**Directions:**
When the string "polynomials" occurs in a line of the records, show that line.

**Information shown:**
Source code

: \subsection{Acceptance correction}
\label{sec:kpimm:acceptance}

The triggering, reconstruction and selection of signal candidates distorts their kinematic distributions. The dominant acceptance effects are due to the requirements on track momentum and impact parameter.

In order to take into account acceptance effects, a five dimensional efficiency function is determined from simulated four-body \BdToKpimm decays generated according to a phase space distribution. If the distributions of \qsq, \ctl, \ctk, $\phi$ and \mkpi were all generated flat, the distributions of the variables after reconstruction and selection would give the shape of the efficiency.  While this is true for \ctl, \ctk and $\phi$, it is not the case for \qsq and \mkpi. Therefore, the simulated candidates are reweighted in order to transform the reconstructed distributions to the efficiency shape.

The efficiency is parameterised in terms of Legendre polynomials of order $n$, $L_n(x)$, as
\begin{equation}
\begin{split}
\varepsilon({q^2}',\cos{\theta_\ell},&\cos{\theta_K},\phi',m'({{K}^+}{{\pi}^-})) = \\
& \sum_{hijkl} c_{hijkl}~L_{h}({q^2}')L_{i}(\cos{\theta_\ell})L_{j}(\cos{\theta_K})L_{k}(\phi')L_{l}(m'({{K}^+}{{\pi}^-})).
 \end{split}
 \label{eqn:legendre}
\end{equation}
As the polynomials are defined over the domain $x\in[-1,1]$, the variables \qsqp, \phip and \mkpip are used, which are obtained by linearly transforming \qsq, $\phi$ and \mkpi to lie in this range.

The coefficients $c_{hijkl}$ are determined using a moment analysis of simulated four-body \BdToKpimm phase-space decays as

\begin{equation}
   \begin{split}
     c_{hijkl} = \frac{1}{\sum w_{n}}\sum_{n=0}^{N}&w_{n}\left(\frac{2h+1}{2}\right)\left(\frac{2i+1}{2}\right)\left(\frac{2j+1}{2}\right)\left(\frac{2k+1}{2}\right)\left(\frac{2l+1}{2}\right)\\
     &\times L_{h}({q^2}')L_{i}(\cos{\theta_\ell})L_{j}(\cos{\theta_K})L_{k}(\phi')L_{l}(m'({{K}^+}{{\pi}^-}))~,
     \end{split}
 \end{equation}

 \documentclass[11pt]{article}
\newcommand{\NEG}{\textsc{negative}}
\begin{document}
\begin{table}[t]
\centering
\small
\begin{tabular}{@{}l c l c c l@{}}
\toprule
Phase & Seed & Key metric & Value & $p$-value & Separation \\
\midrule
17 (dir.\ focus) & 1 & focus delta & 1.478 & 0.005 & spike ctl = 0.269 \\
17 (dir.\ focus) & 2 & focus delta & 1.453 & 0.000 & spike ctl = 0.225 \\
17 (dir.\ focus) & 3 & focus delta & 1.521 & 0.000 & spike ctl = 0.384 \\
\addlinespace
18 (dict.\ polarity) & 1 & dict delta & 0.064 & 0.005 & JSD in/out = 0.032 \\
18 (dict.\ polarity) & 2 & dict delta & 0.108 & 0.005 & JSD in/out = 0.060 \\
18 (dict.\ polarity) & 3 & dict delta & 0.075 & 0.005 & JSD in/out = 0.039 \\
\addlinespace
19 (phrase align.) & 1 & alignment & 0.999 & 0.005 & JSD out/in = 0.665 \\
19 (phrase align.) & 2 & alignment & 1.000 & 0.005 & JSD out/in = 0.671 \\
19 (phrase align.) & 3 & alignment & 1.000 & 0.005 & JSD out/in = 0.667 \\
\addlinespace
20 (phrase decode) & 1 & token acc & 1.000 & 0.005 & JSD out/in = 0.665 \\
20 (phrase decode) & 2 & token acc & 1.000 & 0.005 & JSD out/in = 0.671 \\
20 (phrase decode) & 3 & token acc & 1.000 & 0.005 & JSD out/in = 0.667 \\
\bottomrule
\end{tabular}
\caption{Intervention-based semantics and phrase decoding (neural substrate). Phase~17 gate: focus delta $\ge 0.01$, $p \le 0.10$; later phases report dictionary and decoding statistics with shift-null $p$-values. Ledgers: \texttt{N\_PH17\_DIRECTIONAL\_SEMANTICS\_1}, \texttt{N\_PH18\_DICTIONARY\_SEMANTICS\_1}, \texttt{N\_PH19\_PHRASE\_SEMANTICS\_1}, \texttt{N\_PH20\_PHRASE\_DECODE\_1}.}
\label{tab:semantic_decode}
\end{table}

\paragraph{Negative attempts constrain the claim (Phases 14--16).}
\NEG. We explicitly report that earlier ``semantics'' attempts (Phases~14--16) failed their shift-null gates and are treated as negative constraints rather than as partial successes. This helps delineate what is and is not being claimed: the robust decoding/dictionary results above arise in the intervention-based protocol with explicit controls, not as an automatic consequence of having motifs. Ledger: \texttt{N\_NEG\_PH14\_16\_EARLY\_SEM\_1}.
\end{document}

**Task result:**
The efficiency is parameterised in terms of Legendre polynomials of order $n$, $L_n(x)$, as
As the polynomials are defined over the domain $x\in[-1,1]$, the variables \qsqp, \phip and \mkpip are used, which are obtained by linearly transforming \qsq, $\phi$ and \mkpi to lie in this range.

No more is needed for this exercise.